To do: Print all the records exactly, please.

Data listing:
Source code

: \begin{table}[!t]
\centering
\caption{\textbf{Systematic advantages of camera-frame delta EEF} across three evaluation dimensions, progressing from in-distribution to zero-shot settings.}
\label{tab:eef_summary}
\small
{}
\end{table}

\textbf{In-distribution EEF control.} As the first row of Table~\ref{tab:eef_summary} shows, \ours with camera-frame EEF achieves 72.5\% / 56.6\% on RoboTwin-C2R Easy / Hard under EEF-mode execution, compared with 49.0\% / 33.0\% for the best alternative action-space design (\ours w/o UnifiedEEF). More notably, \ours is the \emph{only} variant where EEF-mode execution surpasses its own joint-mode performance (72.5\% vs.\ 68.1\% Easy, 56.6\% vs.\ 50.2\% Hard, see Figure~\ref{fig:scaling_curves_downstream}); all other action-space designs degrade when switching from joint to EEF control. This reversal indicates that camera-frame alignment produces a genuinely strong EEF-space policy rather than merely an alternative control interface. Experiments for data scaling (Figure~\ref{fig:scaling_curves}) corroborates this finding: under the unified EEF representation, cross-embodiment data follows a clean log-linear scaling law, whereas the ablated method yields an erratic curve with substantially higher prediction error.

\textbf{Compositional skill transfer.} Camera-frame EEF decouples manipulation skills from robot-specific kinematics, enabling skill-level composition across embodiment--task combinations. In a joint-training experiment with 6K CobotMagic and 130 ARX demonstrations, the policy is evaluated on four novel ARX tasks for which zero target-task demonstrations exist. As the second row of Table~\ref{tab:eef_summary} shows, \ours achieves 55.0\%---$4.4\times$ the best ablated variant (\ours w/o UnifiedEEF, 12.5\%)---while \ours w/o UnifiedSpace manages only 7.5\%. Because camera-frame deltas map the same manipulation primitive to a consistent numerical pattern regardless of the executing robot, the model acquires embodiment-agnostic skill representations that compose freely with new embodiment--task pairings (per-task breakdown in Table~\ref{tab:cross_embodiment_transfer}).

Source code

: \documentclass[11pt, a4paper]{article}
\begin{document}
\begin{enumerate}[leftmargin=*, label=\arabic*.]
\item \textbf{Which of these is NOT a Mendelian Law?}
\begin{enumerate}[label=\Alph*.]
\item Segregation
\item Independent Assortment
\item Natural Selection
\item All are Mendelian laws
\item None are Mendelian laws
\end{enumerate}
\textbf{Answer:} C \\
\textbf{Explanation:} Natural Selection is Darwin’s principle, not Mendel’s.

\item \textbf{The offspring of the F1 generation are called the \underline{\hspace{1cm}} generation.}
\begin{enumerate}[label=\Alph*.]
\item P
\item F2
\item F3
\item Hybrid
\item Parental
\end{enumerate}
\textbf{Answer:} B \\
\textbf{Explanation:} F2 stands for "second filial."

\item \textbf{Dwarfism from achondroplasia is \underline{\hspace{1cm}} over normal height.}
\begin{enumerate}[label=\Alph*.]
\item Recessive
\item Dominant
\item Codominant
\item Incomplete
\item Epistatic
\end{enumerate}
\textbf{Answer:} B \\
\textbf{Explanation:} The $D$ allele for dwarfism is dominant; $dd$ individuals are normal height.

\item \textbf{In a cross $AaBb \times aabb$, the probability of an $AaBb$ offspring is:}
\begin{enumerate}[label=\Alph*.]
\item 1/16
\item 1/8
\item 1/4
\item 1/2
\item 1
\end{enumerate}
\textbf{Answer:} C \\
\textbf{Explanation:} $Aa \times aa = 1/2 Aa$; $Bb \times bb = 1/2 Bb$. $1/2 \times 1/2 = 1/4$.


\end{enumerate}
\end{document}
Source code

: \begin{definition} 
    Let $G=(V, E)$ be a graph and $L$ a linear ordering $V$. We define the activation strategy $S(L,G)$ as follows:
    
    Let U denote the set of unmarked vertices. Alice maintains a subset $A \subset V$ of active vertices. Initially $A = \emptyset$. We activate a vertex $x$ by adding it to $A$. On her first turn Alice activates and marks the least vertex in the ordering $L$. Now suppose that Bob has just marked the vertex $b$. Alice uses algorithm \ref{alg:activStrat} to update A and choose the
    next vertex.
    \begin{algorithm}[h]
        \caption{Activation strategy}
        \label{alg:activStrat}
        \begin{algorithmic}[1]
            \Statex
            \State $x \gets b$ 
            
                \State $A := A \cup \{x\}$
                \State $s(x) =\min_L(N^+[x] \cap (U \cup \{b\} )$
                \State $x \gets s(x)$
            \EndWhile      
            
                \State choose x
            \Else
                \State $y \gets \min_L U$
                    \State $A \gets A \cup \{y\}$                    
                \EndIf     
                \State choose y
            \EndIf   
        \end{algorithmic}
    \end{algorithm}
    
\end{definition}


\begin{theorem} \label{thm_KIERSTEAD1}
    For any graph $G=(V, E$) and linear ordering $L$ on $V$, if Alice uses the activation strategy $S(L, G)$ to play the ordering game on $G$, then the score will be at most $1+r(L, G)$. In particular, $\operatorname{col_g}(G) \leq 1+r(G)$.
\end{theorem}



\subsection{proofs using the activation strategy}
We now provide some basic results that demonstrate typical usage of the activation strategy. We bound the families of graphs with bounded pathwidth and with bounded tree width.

Written answer:
Source code

: \begin{table}[!t]
\centering
\caption{\textbf{Systematic advantages of camera-frame delta EEF} across three evaluation dimensions, progressing from in-distribution to zero-shot settings.}
\label{tab:eef_summary}
\small
{}
\end{table}

\textbf{In-distribution EEF control.} As the first row of Table~\ref{tab:eef_summary} shows, \ours with camera-frame EEF achieves 72.5\% / 56.6\% on RoboTwin-C2R Easy / Hard under EEF-mode execution, compared with 49.0\% / 33.0\% for the best alternative action-space design (\ours w/o UnifiedEEF). More notably, \ours is the \emph{only} variant where EEF-mode execution surpasses its own joint-mode performance (72.5\% vs.\ 68.1\% Easy, 56.6\% vs.\ 50.2\% Hard, see Figure~\ref{fig:scaling_curves_downstream}); all other action-space designs degrade when switching from joint to EEF control. This reversal indicates that camera-frame alignment produces a genuinely strong EEF-space policy rather than merely an alternative control interface. Experiments for data scaling (Figure~\ref{fig:scaling_curves}) corroborates this finding: under the unified EEF representation, cross-embodiment data follows a clean log-linear scaling law, whereas the ablated method yields an erratic curve with substantially higher prediction error.

\textbf{Compositional skill transfer.} Camera-frame EEF decouples manipulation skills from robot-specific kinematics, enabling skill-level composition across embodiment--task combinations. In a joint-training experiment with 6K CobotMagic and 130 ARX demonstrations, the policy is evaluated on four novel ARX tasks for which zero target-task demonstrations exist. As the second row of Table~\ref{tab:eef_summary} shows, \ours achieves 55.0\%---$4.4\times$ the best ablated variant (\ours w/o UnifiedEEF, 12.5\%)---while \ours w/o UnifiedSpace manages only 7.5\%. Because camera-frame deltas map the same manipulation primitive to a consistent numerical pattern regardless of the executing robot, the model acquires embodiment-agnostic skill representations that compose freely with new embodiment--task pairings (per-task breakdown in Table~\ref{tab:cross_embodiment_transfer}).

Source code

: \documentclass[11pt, a4paper]{article}
\begin{document}
\begin{enumerate}[leftmargin=*, label=\arabic*.]
\item \textbf{Which of these is NOT a Mendelian Law?}
\begin{enumerate}[label=\Alph*.]
\item Segregation
\item Independent Assortment
\item Natural Selection
\item All are Mendelian laws
\item None are Mendelian laws
\end{enumerate}
\textbf{Answer:} C \\
\textbf{Explanation:} Natural Selection is Darwin’s principle, not Mendel’s.

\item \textbf{The offspring of the F1 generation are called the \underline{\hspace{1cm}} generation.}
\begin{enumerate}[label=\Alph*.]
\item P
\item F2
\item F3
\item Hybrid
\item Parental
\end{enumerate}
\textbf{Answer:} B \\
\textbf{Explanation:} F2 stands for "second filial."

\item \textbf{Dwarfism from achondroplasia is \underline{\hspace{1cm}} over normal height.}
\begin{enumerate}[label=\Alph*.]
\item Recessive
\item Dominant
\item Codominant
\item Incomplete
\item Epistatic
\end{enumerate}
\textbf{Answer:} B \\
\textbf{Explanation:} The $D$ allele for dwarfism is dominant; $dd$ individuals are normal height.

\item \textbf{In a cross $AaBb \times aabb$, the probability of an $AaBb$ offspring is:}
\begin{enumerate}[label=\Alph*.]
\item 1/16
\item 1/8
\item 1/4
\item 1/2
\item 1
\end{enumerate}
\textbf{Answer:} C \\
\textbf{Explanation:} $Aa \times aa = 1/2 Aa$; $Bb \times bb = 1/2 Bb$. $1/2 \times 1/2 = 1/4$.


\end{enumerate}
\end{document}
Source code

: \begin{definition} 
    Let $G=(V, E)$ be a graph and $L$ a linear ordering $V$. We define the activation strategy $S(L,G)$ as follows:
    
    Let U denote the set of unmarked vertices. Alice maintains a subset $A \subset V$ of active vertices. Initially $A = \emptyset$. We activate a vertex $x$ by adding it to $A$. On her first turn Alice activates and marks the least vertex in the ordering $L$. Now suppose that Bob has just marked the vertex $b$. Alice uses algorithm \ref{alg:activStrat} to update A and choose the
    next vertex.
    \begin{algorithm}[h]
        \caption{Activation strategy}
        \label{alg:activStrat}
        \begin{algorithmic}[1]
            \Statex
            \State $x \gets b$ 
            
                \State $A := A \cup \{x\}$
                \State $s(x) =\min_L(N^+[x] \cap (U \cup \{b\} )$
                \State $x \gets s(x)$
            \EndWhile      
            
                \State choose x
            \Else
                \State $y \gets \min_L U$
                    \State $A \gets A \cup \{y\}$                    
                \EndIf     
                \State choose y
            \EndIf   
        \end{algorithmic}
    \end{algorithm}
    
\end{definition}


\begin{theorem} \label{thm_KIERSTEAD1}
    For any graph $G=(V, E$) and linear ordering $L$ on $V$, if Alice uses the activation strategy $S(L, G)$ to play the ordering game on $G$, then the score will be at most $1+r(L, G)$. In particular, $\operatorname{col_g}(G) \leq 1+r(G)$.
\end{theorem}



\subsection{proofs using the activation strategy}
We now provide some basic results that demonstrate typical usage of the activation strategy. We bound the families of graphs with bounded pathwidth and with bounded tree width.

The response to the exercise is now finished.